Die Trinitätslehre zeigt uns unwiderleglich, daß es in Gottes dreieiniger Lebendigkeit eine doppelte Form der liebenden Hingabe gibt: eine rein-aktiv schenkende und eine passiv-aktiv empfangende und antwortende, beide Formen gleichewig und sich gegenseitig voraussetzend. Der Vater als der selbst ursprungslose Ursprung bringt in seiner totalen Selbsthingabe den Sohn hervor, der sich demzufolge ewig passiv empfängt, aber sich ebenso ewig aktiv seinem Ursprung verdankt und zurückgibt, so daß die Seligkeit des sich schenkenden Vaters ebenso ewig und unvordenklich im («passiven») Rückempfang des sich verdankenden (eucharistischen) Sohnes liegt wie in seiner eigenen ewigen Selbsthingabe. Der Hervorgang des Geistes aus Vater und Sohn (nach der westlichen Theologie) würde sich dann aus einer gemeinsamen Aktivität beider ergeben, in der sich bereits auf verschiedene Art beide Aspekte der Liebe vermählen, so daß die Selbsthingabe des Geistes an Vater und Sohn in keiner Weise bloße Passivität wäre (wie zuweilen in trinitätstheologischen Traktaten insinuiert wird, da der Geist keine weitere göttliche Person hervorbringt), sondern eine Form der Selbstverdankung, in der die Totalität der aktiv-passiven Liebe ihre Wirgestalt gewinnt und ihren wesenhaften Austausch, ihre Form als die reine Gabe darstellt.
Verharren wir einen Augenblick beim Sohn, der ja als der schlechthin «Gezeugte» das Urbild dessen enthält, was in der Zeit das «Geschaffene» sein wird, so erschien in ihm völlig untrennbar sowohl der («passive») Selbstempfang wie die («zustimmend-aktive») Selbstverdankung, somit das Archetypische sowohl (und primär) des «Weiblichen» wie (davon untrennbar, aber ontologisch nachfolgend) des «Männlichen». Und beides in einer Verbundenheit, die jede Übermacht in ihm des einen Geschlechts über das andere verunmöglicht. Hier, im archetypisch Göttlichen des Sohnes, kann der Frau sogar ein gewisser Vorrang eingeräumt werden. «Der Sohn», sagt Basilius (hom. de fide 15, zit. von Thomas, de pot q 2 a 5 ad 6), «hat das Empfangen gemeinsam mit aller Kreatur.» Man wird also besser daran tun, nicht im Heiligen Geist ein «weibliches» Element in Gott finden zu wollen, etwa als dem Schoß, in welchem der Sohn gezeugt wird. Nicht das Pneuma ist der «Ort der Ideen», sondern der Logos.
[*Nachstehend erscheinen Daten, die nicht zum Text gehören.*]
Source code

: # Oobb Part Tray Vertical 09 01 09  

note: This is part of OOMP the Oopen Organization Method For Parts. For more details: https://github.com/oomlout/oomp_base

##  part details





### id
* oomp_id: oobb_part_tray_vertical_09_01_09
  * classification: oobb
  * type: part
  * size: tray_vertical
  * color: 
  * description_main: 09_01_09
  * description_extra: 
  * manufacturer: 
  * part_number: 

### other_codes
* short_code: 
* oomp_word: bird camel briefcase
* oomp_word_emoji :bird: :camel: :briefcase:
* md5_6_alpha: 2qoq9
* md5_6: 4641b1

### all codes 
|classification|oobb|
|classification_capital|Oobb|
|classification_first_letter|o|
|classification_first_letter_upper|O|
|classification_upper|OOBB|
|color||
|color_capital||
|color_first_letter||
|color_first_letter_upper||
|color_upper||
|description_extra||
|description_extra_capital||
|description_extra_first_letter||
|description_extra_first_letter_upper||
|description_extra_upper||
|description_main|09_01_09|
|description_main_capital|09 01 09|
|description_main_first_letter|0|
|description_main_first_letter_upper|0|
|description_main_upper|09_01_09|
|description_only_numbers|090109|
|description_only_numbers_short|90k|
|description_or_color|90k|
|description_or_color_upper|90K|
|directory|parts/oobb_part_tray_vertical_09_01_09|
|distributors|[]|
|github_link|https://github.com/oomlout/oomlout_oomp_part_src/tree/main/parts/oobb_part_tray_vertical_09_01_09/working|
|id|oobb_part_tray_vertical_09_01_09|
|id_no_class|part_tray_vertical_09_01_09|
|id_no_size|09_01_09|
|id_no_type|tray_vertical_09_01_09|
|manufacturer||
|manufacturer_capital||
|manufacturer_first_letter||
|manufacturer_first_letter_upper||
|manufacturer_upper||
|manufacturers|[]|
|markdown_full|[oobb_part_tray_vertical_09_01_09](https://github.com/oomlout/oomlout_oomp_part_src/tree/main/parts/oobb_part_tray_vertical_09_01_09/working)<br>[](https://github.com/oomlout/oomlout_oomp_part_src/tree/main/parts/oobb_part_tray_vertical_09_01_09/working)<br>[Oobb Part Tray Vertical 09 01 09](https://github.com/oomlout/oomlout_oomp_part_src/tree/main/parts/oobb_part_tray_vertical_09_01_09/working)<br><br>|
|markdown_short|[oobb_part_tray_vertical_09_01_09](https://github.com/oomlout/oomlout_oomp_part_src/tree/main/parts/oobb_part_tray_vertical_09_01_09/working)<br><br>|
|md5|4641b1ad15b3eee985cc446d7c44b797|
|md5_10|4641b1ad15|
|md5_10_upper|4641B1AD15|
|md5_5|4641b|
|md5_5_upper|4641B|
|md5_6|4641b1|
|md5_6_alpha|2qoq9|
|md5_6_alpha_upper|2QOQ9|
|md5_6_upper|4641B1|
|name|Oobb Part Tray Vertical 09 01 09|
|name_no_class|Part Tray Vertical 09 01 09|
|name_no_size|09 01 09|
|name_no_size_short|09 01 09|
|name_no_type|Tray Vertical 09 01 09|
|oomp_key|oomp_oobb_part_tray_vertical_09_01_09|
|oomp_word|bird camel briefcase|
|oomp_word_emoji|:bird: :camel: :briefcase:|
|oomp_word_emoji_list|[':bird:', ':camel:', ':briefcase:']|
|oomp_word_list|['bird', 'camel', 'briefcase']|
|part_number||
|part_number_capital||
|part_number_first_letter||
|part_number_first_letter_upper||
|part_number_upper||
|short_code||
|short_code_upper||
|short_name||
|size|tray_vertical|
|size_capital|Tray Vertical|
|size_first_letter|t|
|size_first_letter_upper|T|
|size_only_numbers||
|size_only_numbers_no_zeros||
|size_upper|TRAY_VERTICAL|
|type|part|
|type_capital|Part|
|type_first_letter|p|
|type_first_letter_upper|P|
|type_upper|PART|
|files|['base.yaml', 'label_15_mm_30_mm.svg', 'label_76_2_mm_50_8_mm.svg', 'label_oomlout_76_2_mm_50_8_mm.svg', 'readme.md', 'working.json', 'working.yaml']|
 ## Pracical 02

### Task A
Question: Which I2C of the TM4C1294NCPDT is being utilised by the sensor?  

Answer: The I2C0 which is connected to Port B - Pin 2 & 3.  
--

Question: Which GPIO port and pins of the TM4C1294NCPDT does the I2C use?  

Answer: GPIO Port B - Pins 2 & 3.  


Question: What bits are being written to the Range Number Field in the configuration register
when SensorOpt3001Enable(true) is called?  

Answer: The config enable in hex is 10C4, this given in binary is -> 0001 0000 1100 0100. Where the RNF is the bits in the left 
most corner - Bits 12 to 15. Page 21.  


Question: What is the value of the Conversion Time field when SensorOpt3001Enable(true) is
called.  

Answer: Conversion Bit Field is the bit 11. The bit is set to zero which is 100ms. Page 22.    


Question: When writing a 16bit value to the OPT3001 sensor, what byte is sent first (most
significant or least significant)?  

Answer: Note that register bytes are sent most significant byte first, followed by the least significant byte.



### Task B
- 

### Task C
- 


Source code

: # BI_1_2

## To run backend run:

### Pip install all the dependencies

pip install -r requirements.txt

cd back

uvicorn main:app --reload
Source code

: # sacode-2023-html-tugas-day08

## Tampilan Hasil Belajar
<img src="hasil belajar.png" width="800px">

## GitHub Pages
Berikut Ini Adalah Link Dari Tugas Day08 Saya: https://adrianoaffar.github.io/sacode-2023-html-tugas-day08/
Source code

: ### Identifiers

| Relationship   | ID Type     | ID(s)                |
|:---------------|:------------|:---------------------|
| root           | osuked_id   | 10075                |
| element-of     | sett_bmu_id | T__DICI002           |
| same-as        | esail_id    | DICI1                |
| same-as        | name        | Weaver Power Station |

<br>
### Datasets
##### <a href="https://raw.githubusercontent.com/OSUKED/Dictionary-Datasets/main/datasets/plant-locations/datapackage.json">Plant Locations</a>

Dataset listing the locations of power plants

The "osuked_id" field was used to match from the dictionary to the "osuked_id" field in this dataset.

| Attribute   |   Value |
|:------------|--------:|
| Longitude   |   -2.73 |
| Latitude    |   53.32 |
Aber dieser ist, wie gesagt, dem Vater gleichewig, so daß es im ewigen trinitarischen Prozeß keinen Augenblick gibt, in welchem der Sohn sich vom Vater her empfinge, ohne sich auch schon zum Vater hin zu verdanken. In Gott gibt es demnach keine Entsprechung zu jenem Zug der Paradiesesgeschichte, in welcher Adam zunächst allein ins Dasein gesetzt wird, um nachträglich (weil es «nicht gut» ist, «daß der Mensch allein sei») die Eva aus sich zu entlassen. Die Archetypen der beiden Geschlechter sind im Sohn gleichewig und gleichwürdig, immer vorausgesetzt, daß der Sohn in der Ordnung der Hervorgänge dem ursprungslosen Vater die erste Stelle läßt. Denn die gleichewige Zustimmung von Sohn und Geist zum ewigen Zeugungsakt des Vaters kann nicht als die Bedingung der Möglichkeit dieses Aktes gelten, so wie die Existenz des fraulichen Schoßes die Bedingung der Möglichkeit für männliches Zeugen ist. Dies anzunehmen würde – unter dem Vorwand, die gleiche Würde der Personen zu wahren – die unumkehrbare innergöttliche Ordnung der Hervorgänge (bzw. das Spezifische jeder Hypostase) in Frage stellen.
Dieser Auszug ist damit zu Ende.